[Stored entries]
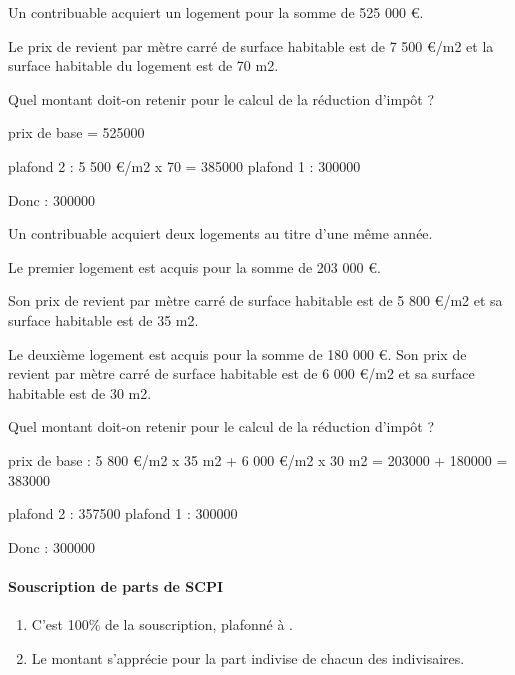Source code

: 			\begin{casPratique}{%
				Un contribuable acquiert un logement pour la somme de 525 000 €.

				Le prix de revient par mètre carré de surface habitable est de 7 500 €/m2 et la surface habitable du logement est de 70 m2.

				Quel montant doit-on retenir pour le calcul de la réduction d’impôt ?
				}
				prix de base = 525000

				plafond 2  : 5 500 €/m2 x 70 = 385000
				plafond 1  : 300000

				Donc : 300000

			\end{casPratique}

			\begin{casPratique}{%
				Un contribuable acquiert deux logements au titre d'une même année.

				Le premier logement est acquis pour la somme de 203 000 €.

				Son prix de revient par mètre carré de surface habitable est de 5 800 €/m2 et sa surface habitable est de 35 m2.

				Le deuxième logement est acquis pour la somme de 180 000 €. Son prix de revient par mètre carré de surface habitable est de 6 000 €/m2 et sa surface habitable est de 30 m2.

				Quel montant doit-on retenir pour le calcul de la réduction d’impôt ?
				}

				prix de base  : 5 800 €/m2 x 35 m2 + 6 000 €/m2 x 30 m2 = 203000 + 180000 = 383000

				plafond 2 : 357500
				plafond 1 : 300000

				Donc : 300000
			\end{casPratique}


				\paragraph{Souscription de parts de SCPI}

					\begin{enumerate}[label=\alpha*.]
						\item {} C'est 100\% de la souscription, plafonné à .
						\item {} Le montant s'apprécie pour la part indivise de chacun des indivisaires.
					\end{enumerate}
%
---
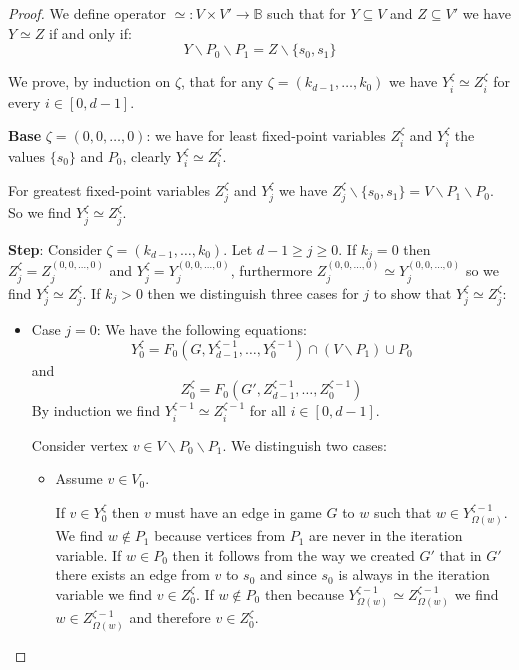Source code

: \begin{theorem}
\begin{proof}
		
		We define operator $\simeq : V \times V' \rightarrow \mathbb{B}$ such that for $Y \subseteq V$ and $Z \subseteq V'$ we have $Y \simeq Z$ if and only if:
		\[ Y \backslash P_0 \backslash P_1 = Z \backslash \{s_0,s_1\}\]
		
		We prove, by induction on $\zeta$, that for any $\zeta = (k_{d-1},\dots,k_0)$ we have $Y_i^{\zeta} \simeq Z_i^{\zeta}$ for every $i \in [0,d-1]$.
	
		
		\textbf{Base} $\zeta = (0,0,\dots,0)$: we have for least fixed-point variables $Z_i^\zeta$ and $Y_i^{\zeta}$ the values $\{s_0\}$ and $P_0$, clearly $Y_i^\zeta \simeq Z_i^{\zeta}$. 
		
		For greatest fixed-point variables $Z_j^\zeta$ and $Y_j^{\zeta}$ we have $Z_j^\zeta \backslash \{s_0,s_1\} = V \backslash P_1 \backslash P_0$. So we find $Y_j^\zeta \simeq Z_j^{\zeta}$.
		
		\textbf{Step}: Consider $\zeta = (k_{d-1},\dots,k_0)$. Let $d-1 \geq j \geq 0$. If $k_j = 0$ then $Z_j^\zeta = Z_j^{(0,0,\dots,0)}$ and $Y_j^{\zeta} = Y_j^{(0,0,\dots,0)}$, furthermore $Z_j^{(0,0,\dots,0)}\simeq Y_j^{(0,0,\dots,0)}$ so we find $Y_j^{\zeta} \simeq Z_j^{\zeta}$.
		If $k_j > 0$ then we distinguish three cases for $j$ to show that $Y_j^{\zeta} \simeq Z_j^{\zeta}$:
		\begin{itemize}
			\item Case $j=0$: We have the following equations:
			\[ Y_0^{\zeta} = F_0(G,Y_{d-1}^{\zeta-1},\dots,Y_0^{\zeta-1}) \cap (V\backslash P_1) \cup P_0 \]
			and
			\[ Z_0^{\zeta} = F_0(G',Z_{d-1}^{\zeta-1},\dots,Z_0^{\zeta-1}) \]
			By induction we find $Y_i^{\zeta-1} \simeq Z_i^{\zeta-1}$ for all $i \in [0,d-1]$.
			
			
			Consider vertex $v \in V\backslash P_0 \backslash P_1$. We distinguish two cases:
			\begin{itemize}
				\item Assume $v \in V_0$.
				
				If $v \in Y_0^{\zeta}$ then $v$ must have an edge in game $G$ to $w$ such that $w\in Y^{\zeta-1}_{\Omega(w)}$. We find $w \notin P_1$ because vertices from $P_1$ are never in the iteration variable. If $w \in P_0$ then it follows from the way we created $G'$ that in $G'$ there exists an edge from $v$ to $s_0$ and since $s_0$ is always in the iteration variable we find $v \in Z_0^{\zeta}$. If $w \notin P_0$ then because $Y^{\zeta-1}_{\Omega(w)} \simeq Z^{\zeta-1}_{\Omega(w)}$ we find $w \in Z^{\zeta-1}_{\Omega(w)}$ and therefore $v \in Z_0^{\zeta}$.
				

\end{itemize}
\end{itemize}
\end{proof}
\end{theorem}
--
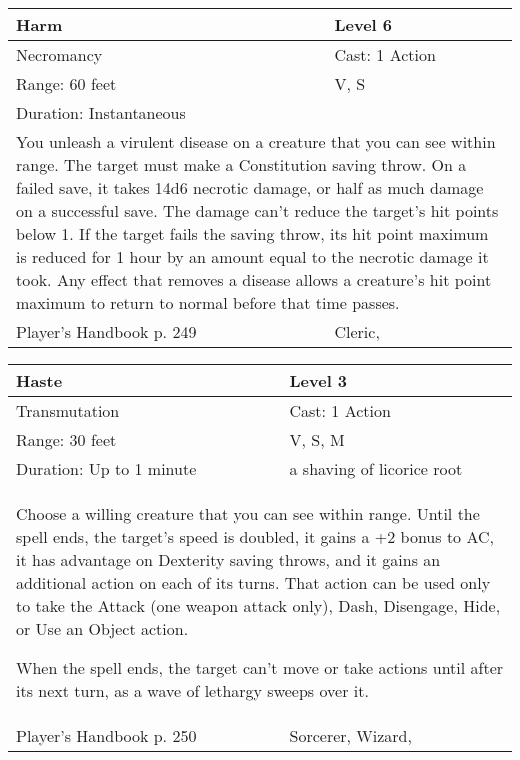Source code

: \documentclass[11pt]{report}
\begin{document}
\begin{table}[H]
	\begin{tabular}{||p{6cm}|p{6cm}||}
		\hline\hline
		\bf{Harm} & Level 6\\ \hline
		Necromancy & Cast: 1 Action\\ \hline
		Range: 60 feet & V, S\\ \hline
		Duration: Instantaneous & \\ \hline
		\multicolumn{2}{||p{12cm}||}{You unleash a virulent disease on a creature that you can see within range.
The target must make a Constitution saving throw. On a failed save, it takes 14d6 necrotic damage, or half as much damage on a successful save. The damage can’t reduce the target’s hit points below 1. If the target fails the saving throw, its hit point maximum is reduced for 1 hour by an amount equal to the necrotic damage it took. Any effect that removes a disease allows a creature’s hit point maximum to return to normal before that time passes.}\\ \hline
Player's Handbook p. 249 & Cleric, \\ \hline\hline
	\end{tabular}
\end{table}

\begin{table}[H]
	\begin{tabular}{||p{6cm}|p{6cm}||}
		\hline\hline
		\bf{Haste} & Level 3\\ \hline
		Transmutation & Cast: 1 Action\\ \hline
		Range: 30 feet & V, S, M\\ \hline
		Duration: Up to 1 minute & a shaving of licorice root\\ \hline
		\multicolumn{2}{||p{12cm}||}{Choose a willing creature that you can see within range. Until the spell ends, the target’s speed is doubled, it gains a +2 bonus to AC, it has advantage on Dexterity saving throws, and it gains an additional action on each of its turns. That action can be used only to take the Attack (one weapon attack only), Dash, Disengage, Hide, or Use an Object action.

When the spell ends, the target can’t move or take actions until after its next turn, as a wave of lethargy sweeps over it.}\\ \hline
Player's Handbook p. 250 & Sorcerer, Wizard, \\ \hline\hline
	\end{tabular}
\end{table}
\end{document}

## Instructions for the task
Looking at the records above, say how many lines hold the string "within". Write nothing but the number.

## Expected output
2